» Data in this exercise
*-*-*

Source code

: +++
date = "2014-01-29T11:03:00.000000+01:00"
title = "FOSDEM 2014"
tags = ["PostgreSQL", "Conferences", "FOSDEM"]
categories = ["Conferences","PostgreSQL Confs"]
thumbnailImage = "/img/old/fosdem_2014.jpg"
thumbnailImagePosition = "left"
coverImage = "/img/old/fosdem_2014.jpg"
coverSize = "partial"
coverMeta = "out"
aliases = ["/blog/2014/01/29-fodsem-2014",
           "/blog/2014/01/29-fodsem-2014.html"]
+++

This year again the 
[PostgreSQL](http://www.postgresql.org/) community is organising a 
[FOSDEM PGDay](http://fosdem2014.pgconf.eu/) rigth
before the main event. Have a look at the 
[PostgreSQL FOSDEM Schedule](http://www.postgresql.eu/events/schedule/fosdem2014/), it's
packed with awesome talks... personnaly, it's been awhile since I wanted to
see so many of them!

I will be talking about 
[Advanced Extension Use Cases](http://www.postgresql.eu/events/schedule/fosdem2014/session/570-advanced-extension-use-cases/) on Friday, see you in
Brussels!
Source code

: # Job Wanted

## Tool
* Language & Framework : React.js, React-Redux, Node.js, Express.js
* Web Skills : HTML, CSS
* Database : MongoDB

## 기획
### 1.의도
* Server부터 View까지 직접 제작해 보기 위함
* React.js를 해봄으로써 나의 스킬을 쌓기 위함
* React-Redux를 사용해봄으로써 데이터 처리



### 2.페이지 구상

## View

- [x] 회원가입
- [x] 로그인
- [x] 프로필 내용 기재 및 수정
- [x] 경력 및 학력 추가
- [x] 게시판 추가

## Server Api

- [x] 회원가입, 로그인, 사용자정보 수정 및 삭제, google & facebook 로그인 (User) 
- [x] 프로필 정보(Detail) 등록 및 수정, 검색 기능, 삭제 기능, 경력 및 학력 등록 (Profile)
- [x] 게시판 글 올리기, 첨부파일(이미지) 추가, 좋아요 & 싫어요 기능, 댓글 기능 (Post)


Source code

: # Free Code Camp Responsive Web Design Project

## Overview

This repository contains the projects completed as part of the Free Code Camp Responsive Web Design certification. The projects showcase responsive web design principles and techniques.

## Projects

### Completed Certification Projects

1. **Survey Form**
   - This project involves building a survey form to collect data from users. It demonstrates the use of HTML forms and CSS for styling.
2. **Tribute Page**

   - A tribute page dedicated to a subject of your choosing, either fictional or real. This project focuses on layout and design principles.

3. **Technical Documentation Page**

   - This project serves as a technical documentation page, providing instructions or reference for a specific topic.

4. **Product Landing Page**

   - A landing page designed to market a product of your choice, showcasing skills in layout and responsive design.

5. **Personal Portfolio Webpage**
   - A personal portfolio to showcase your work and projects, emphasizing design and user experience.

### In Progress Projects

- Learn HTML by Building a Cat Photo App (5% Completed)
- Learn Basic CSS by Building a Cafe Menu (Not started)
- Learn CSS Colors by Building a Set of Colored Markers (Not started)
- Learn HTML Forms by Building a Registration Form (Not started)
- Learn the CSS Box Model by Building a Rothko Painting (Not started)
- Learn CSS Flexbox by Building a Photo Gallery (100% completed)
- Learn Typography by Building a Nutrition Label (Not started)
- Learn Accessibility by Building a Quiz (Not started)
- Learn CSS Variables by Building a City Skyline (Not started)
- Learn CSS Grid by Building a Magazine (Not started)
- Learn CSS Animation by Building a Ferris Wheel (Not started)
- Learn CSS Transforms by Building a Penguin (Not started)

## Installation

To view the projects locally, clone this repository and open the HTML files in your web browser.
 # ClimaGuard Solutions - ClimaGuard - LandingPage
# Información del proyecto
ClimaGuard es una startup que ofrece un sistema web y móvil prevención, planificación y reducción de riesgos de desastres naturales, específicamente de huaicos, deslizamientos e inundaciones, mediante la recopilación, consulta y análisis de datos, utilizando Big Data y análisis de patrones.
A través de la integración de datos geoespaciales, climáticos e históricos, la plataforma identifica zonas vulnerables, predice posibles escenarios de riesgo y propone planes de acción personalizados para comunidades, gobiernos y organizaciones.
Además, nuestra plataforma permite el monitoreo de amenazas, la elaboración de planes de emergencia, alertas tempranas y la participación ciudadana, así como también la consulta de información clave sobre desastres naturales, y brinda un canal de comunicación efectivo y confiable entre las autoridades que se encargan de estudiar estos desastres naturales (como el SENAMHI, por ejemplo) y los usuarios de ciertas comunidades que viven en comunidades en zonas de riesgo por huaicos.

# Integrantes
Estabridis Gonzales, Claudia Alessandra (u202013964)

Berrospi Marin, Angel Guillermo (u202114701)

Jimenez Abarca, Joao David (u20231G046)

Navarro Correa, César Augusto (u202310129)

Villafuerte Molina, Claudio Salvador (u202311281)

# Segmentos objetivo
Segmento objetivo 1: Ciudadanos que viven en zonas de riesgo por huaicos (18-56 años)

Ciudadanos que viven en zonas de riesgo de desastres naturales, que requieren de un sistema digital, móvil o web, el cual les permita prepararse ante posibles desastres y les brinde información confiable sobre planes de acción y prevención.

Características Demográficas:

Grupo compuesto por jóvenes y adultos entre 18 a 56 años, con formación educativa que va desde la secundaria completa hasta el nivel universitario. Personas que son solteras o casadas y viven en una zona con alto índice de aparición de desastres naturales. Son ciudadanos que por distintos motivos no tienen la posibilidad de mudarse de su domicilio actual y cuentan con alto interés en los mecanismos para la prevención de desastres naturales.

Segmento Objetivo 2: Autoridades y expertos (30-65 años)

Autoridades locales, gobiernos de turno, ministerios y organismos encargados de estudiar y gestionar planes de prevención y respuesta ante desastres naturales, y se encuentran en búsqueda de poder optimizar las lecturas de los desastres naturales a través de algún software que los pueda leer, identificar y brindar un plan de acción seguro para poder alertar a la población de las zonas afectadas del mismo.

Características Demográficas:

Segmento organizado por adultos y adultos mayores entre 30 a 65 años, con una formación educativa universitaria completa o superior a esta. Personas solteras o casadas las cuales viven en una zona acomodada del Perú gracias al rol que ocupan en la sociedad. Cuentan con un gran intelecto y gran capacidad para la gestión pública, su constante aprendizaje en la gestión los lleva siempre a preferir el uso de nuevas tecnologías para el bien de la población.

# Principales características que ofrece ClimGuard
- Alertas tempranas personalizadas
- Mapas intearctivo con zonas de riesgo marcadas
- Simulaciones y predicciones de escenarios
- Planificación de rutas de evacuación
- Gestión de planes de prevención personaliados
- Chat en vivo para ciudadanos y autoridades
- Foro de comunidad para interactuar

*-*-*

» About this task
Set down each entry again, exactly as written.

» Response below
Source code

: +++
date = "2014-01-29T11:03:00.000000+01:00"
title = "FOSDEM 2014"
tags = ["PostgreSQL", "Conferences", "FOSDEM"]
categories = ["Conferences","PostgreSQL Confs"]
thumbnailImage = "/img/old/fosdem_2014.jpg"
thumbnailImagePosition = "left"
coverImage = "/img/old/fosdem_2014.jpg"
coverSize = "partial"
coverMeta = "out"
aliases = ["/blog/2014/01/29-fodsem-2014",
           "/blog/2014/01/29-fodsem-2014.html"]
+++

This year again the 
[PostgreSQL](http://www.postgresql.org/) community is organising a 
[FOSDEM PGDay](http://fosdem2014.pgconf.eu/) rigth
before the main event. Have a look at the 
[PostgreSQL FOSDEM Schedule](http://www.postgresql.eu/events/schedule/fosdem2014/), it's
packed with awesome talks... personnaly, it's been awhile since I wanted to
see so many of them!

I will be talking about 
[Advanced Extension Use Cases](http://www.postgresql.eu/events/schedule/fosdem2014/session/570-advanced-extension-use-cases/) on Friday, see you in
Brussels!
Source code

: # Job Wanted

## Tool
* Language & Framework : React.js, React-Redux, Node.js, Express.js
* Web Skills : HTML, CSS
* Database : MongoDB

## 기획
### 1.의도
* Server부터 View까지 직접 제작해 보기 위함
* React.js를 해봄으로써 나의 스킬을 쌓기 위함
* React-Redux를 사용해봄으로써 데이터 처리



### 2.페이지 구상

## View

- [x] 회원가입
- [x] 로그인
- [x] 프로필 내용 기재 및 수정
- [x] 경력 및 학력 추가
- [x] 게시판 추가

## Server Api

- [x] 회원가입, 로그인, 사용자정보 수정 및 삭제, google & facebook 로그인 (User) 
- [x] 프로필 정보(Detail) 등록 및 수정, 검색 기능, 삭제 기능, 경력 및 학력 등록 (Profile)
- [x] 게시판 글 올리기, 첨부파일(이미지) 추가, 좋아요 & 싫어요 기능, 댓글 기능 (Post)


Source code

: # Free Code Camp Responsive Web Design Project

## Overview

This repository contains the projects completed as part of the Free Code Camp Responsive Web Design certification. The projects showcase responsive web design principles and techniques.

## Projects

### Completed Certification Projects

1. **Survey Form**
   - This project involves building a survey form to collect data from users. It demonstrates the use of HTML forms and CSS for styling.
2. **Tribute Page**

   - A tribute page dedicated to a subject of your choosing, either fictional or real. This project focuses on layout and design principles.

3. **Technical Documentation Page**

   - This project serves as a technical documentation page, providing instructions or reference for a specific topic.

4. **Product Landing Page**

   - A landing page designed to market a product of your choice, showcasing skills in layout and responsive design.

5. **Personal Portfolio Webpage**
   - A personal portfolio to showcase your work and projects, emphasizing design and user experience.

### In Progress Projects

- Learn HTML by Building a Cat Photo App (5% Completed)
- Learn Basic CSS by Building a Cafe Menu (Not started)
- Learn CSS Colors by Building a Set of Colored Markers (Not started)
- Learn HTML Forms by Building a Registration Form (Not started)
- Learn the CSS Box Model by Building a Rothko Painting (Not started)
- Learn CSS Flexbox by Building a Photo Gallery (100% completed)
- Learn Typography by Building a Nutrition Label (Not started)
- Learn Accessibility by Building a Quiz (Not started)
- Learn CSS Variables by Building a City Skyline (Not started)
- Learn CSS Grid by Building a Magazine (Not started)
- Learn CSS Animation by Building a Ferris Wheel (Not started)
- Learn CSS Transforms by Building a Penguin (Not started)

## Installation

To view the projects locally, clone this repository and open the HTML files in your web browser.
 # ClimaGuard Solutions - ClimaGuard - LandingPage
# Información del proyecto
ClimaGuard es una startup que ofrece un sistema web y móvil prevención, planificación y reducción de riesgos de desastres naturales, específicamente de huaicos, deslizamientos e inundaciones, mediante la recopilación, consulta y análisis de datos, utilizando Big Data y análisis de patrones.
A través de la integración de datos geoespaciales, climáticos e históricos, la plataforma identifica zonas vulnerables, predice posibles escenarios de riesgo y propone planes de acción personalizados para comunidades, gobiernos y organizaciones.
Además, nuestra plataforma permite el monitoreo de amenazas, la elaboración de planes de emergencia, alertas tempranas y la participación ciudadana, así como también la consulta de información clave sobre desastres naturales, y brinda un canal de comunicación efectivo y confiable entre las autoridades que se encargan de estudiar estos desastres naturales (como el SENAMHI, por ejemplo) y los usuarios de ciertas comunidades que viven en comunidades en zonas de riesgo por huaicos.

# Integrantes
Estabridis Gonzales, Claudia Alessandra (u202013964)

Berrospi Marin, Angel Guillermo (u202114701)

Jimenez Abarca, Joao David (u20231G046)

Navarro Correa, César Augusto (u202310129)

Villafuerte Molina, Claudio Salvador (u202311281)

# Segmentos objetivo
Segmento objetivo 1: Ciudadanos que viven en zonas de riesgo por huaicos (18-56 años)

Ciudadanos que viven en zonas de riesgo de desastres naturales, que requieren de un sistema digital, móvil o web, el cual les permita prepararse ante posibles desastres y les brinde información confiable sobre planes de acción y prevención.

Características Demográficas:

Grupo compuesto por jóvenes y adultos entre 18 a 56 años, con formación educativa que va desde la secundaria completa hasta el nivel universitario. Personas que son solteras o casadas y viven en una zona con alto índice de aparición de desastres naturales. Son ciudadanos que por distintos motivos no tienen la posibilidad de mudarse de su domicilio actual y cuentan con alto interés en los mecanismos para la prevención de desastres naturales.

Segmento Objetivo 2: Autoridades y expertos (30-65 años)

Autoridades locales, gobiernos de turno, ministerios y organismos encargados de estudiar y gestionar planes de prevención y respuesta ante desastres naturales, y se encuentran en búsqueda de poder optimizar las lecturas de los desastres naturales a través de algún software que los pueda leer, identificar y brindar un plan de acción seguro para poder alertar a la población de las zonas afectadas del mismo.

Características Demográficas:

Segmento organizado por adultos y adultos mayores entre 30 a 65 años, con una formación educativa universitaria completa o superior a esta. Personas solteras o casadas las cuales viven en una zona acomodada del Perú gracias al rol que ocupan en la sociedad. Cuentan con un gran intelecto y gran capacidad para la gestión pública, su constante aprendizaje en la gestión los lleva siempre a preferir el uso de nuevas tecnologías para el bien de la población.

# Principales características que ofrece ClimGuard
- Alertas tempranas personalizadas
- Mapas intearctivo con zonas de riesgo marcadas
- Simulaciones y predicciones de escenarios
- Planificación de rutas de evacuación
- Gestión de planes de prevención personaliados
- Chat en vivo para ciudadanos y autoridades
- Foro de comunidad para interactuar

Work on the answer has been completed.